If encrypted data falls into the hands of someone who shouldn’t have access to it, it is possible – although unlikely – that they can “unlock” the encryption to make sense of the data.
This is because as technology advances, specific algorithms or techniques used to encrypt data become defunct.
“The gold standard of cryptography a decade ago is no longer acceptable. You wouldn’t even entertain using it,” said Haskell-Dowland, professor of cybersecurity practice at Edith Cowan University.
The problem is, some organisations may not have updated the encryption methods they used when they originally stored a data set, making that data easier to unlock.
Was the Optus data encrypted?
So far, there has been no concrete explanation for how the data breach occurred. Optus chief executive Kelly Bayer Rosmarin told ABC radio on Tuesday that the hack was a “sophisticated attack that penetrated multiple security layers.”
But experts have two theories on how the data was accessed: The first was that while the data was encrypted, Optus used either outdated encryption methods, or there were many people who had access to the interface where the data was stored.
The other alternative is that the data was not encrypted on the interface, which Optus denies.
“It is not the case of having some sort of completely exposed API sitting there”, Bayer Rosmarin said.
But before that, let’s look at where this data was stored: known as an API.
An API, or Application Programming Interface, is a piece of software that allows information to be sent and received between two parties. Instead of having to encrypt and then decrypt the data between those two parties, users can access the API instead.
“We might use an API between two systems where there is a level of trust between them,” Haskell-Dowland said. “This is all perfectly secure because it’s a direct connection from one system to another … They’re heavily restricted and protected – you’ve got all the security controls wrapped around it.”
But, let’s say that there’s a development team working on a new product, and [they] are given access to this API. Suddenly, there are many groups with access to the API, which means there are more chances for the data to be left unlocked.
“The danger lies when you create an API, and then you open [it] up to the internet and that information becomes accessible by people that you don’t want it to be accessed by,” Haskell-Dowland said.
What lessons are we taking away from how is stored?

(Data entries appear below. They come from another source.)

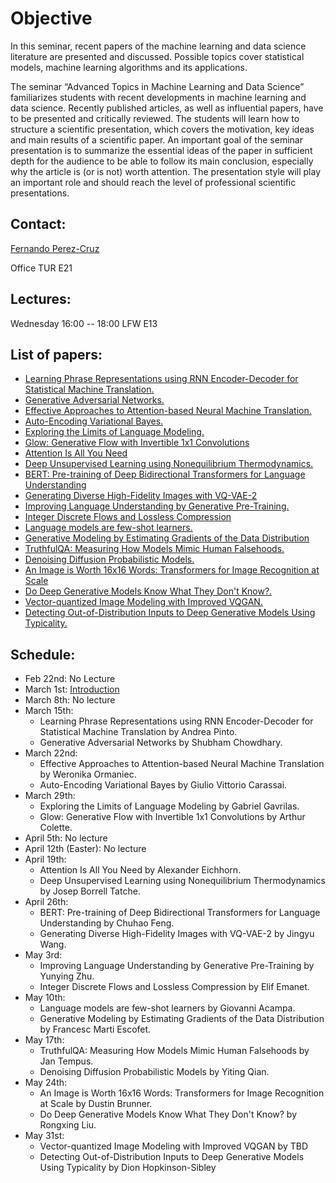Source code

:# Objective

In this seminar, recent papers of the machine learning and data science literature are presented and discussed. Possible topics cover statistical models, machine learning algorithms and its applications.

The seminar “Advanced Topics in Machine Learning and Data Science” familiarizes students with recent developments in machine learning and data science. Recently published articles, as well as influential papers, have to be presented and critically reviewed. The students will learn how to structure a scientific presentation, which covers the motivation, key ideas and main results of a scientific paper. An important goal of the seminar presentation is to summarize the essential ideas of the paper in sufficient depth for the audience to be able to follow its main conclusion, especially why the article is (or is not) worth attention. The presentation style will play an important role and should reach the level of professional scientific presentations.

## Contact:

[Fernando Perez-Cruz](mailto:fernando.perezcruz@sdsc.ethz.ch)

Office TUR E21

## Lectures:

Wednesday 16:00 -- 18:00     LFW  E13

## List of papers:

*   [Learning Phrase Representations using RNN Encoder-Decoder for Statistical Machine Translation.](https://arxiv.org/abs/1406.1078)
*   [Generative Adversarial Networks.](https://arxiv.org/abs/1406.2661)
*   [Effective Approaches to Attention-based Neural Machine Translation.](https://arxiv.org/abs/1508.04025)
*   [Auto-Encoding Variational Bayes.](https://arxiv.org/abs/1312.6114)
*   [Exploring the Limits of Language Modeling.](https://arxiv.org/abs/1602.02410)
*   [Glow: Generative Flow with Invertible 1x1 Convolutions](https://arxiv.org/abs/1807.03039)
*   [Attention Is All You Need](https://arxiv.org/abs/1706.03762)
*   [Deep Unsupervised Learning using Nonequilibrium Thermodynamics.](https://arxiv.org/abs/1503.03585)
*   [BERT: Pre-training of Deep Bidirectional Transformers for Language Understanding](https://arxiv.org/abs/1810.04805)
*   [Generating Diverse High-Fidelity Images with VQ-VAE-2](https://arxiv.org/abs/1906.00446)
*   [Improving Language Understanding by Generative Pre-Training.](https://s3-us-west-2.amazonaws.com/openai-assets/research-covers/language-unsupervised/language_understanding_paper.pdf)
*   [Integer Discrete Flows and Lossless Compression](https://arxiv.org/abs/1905.07376)
*   [Language models are few-shot learners.](https://arxiv.org/abs/2005.14165)
*   [Generative Modeling by Estimating Gradients of the Data Distribution](https://arxiv.org/abs/1907.05600)
*   [TruthfulQA: Measuring How Models Mimic Human Falsehoods.](https://aclanthology.org/2022.acl-long.229/)
*   [Denoising Diffusion Probabilistic Models.](https://arxiv.org/abs/2006.11239)
*   [An Image is Worth 16x16 Words: Transformers for Image Recognition at Scale](https://arxiv.org/abs/2010.11929)
*   [Do Deep Generative Models Know What They Don't Know?.](https://arxiv.org/abs/1810.09136)
*   [Vector-quantized Image Modeling with Improved VQGAN.](https://arxiv.org/abs/2110.04627)
*   [Detecting Out-of-Distribution Inputs to Deep Generative Models Using Typicality.](https://arxiv.org/abs/1906.02994)

## Schedule:

- Feb 22nd: No Lecture
- March 1st: [Introduction](ATMLDS.pdf)
- March 8th: No lecture
- March 15th:
  - Learning Phrase Representations using RNN Encoder-Decoder for Statistical Machine Translation by Andrea Pinto.
  - Generative Adversarial Networks by Shubham Chowdhary.
- March 22nd:
  - Effective Approaches to Attention-based Neural Machine Translation by Weronika Ormaniec.
  - Auto-Encoding Variational Bayes by Giulio Vittorio Carassai.
- March 29th: 
  - Exploring the Limits of Language Modeling by Gabriel Gavrilas.
  - Glow: Generative Flow with Invertible 1x1 Convolutions by Arthur Colette.
- April 5th: No lecture
- April 12th (Easter): No lecture
- April 19th:
  -  Attention Is All You Need by Alexander Eichhorn.
  -  Deep Unsupervised Learning using Nonequilibrium Thermodynamics by Josep Borrell Tatche.
- April 26th:
  -  BERT: Pre-training of Deep Bidirectional Transformers for Language Understanding by Chuhao Feng.
  -  Generating Diverse High-Fidelity Images with VQ-VAE-2 by Jingyu Wang.
- May 3rd:
  -  Improving Language Understanding by Generative Pre-Training by Yunying Zhu.
  -  Integer Discrete Flows and Lossless Compression by Elif Emanet. 
- May 10th:
  -  Language models are few-shot learners by Giovanni Acampa.
  -  Generative Modeling by Estimating Gradients of the Data Distribution by Francesc Marti Escofet.
- May 17th:
  -  TruthfulQA: Measuring How Models Mimic Human Falsehoods by Jan Tempus.
  -  Denoising Diffusion Probabilistic Models by Yiting Qian.
- May 24th:
  -  An Image is Worth 16x16 Words: Transformers for Image Recognition at Scale by Dustin Brunner.
  -  Do Deep Generative Models Know What They Don't Know? by Rongxing Liu.
- May 31st:
  -  Vector-quantized Image Modeling with Improved VQGAN by TBD
  -  Detecting Out-of-Distribution Inputs to Deep Generative Models Using Typicality by Dion Hopkinson-Sibley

Regardless of how the data was breached, experts in the fields say that it is in the interest of both organisations and consumers to reduce the amount of personal information that’s being stored on a company’s internal server.
“In the past, everybody used to think ‘the more data I have, the better off I am’ because you might get some insights, and even monetise that data in some way or give better customer service,” Manuel said.
“We should be thinking of the more data you have, the higher your risk,” he said. “The message should be: only collect the data that you need for the purpose that you need.”